Just recently she had a slight stroke. Sometimes she is quite coherent - other times she is very confused. Often she is in pain and sometimes she cannot mange her bodily functions. Mostly she is very depressed. Often she just hopes for death. She has instructed a lawyer and her doctor to demand that she is not given treatment to prolong her life after a short spell in hospital.

In the Northern Territories of Australia they tried to introduce a law to allow people to organise their own euthanasia. After proper consultation over a period of time could elect to have a machine strapped to their arm and when the person felt ready they could press a button which would introduce a sedative that would first of all send them to sleep and then allow them to pass away peacefully. This seems to be a very civilised way of going.

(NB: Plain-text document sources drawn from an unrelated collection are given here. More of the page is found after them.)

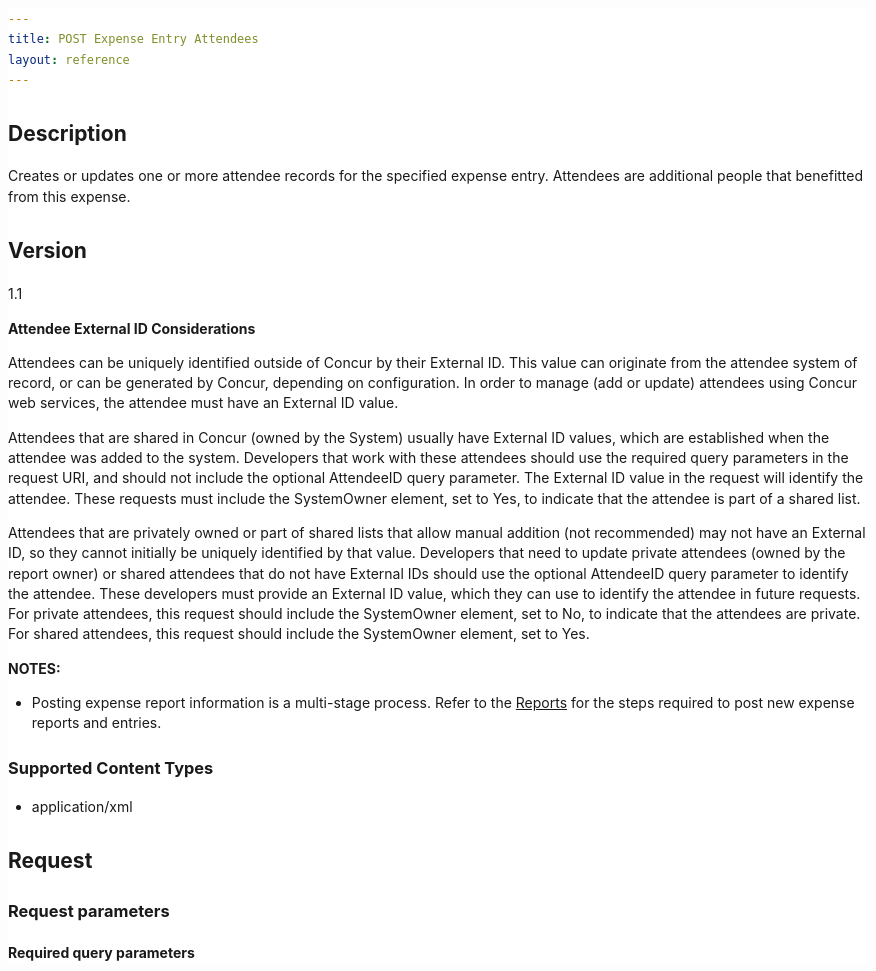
 ```yaml
---
title: POST Expense Entry Attendees
layout: reference
---
```


## Description
Creates or updates one or more attendee records for the specified expense entry. Attendees are additional people that benefitted from this expense.


## Version
1.1

**Attendee External ID Considerations**

Attendees can be uniquely identified outside of Concur by their External ID. This value can originate from the attendee system of record, or can be generated by Concur, depending on configuration. In order to manage (add or update) attendees using Concur web services, the attendee must have an External ID value.

Attendees that are shared in Concur (owned by the System) usually have External ID values, which are established when the attendee was added to the system. Developers that work with these attendees should use the required query parameters in the request URI, and should not include the optional AttendeeID query parameter. The External ID value in the request will identify the attendee. These requests must include the SystemOwner element, set to Yes, to indicate that the attendee is part of a shared list.

Attendees that are privately owned or part of shared lists that allow manual addition (not recommended) may not have an External ID, so they cannot initially be uniquely identified by that value. Developers that need to update private attendees (owned by the report owner) or shared attendees that do not have External IDs should use the optional AttendeeID query parameter to identify the attendee. These developers must  provide an External ID value, which they can use to identify the attendee in future requests. For private attendees, this request should include the SystemOwner element, set to No, to indicate that the attendees are private. For shared attendees, this request should include the SystemOwner element, set to Yes.

**NOTES:**

* Posting expense report information is a multi-stage process. Refer to the [Reports](/api-reference/expense/expense-report/reports.html) for the steps required to post new expense reports and entries.

### Supported Content Types

* application/xml

## Request

### Request parameters

#### Required query parameters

I know there are problems. Mathew Wright, journalist and presenter of the 'The Wrightstuff', Channel Five, talked about his own father dying painfully of cancer. His father would have preferred to have died a few months earlier than he did, but was unable to, as the various insurances would not have paid up. As a consequence the father had to suffer months of pain and increasing incapacity.

I feel that as my generation, those who went through the sixties, start hitting old age, that there will be more suicides as a positive way of ending ones days.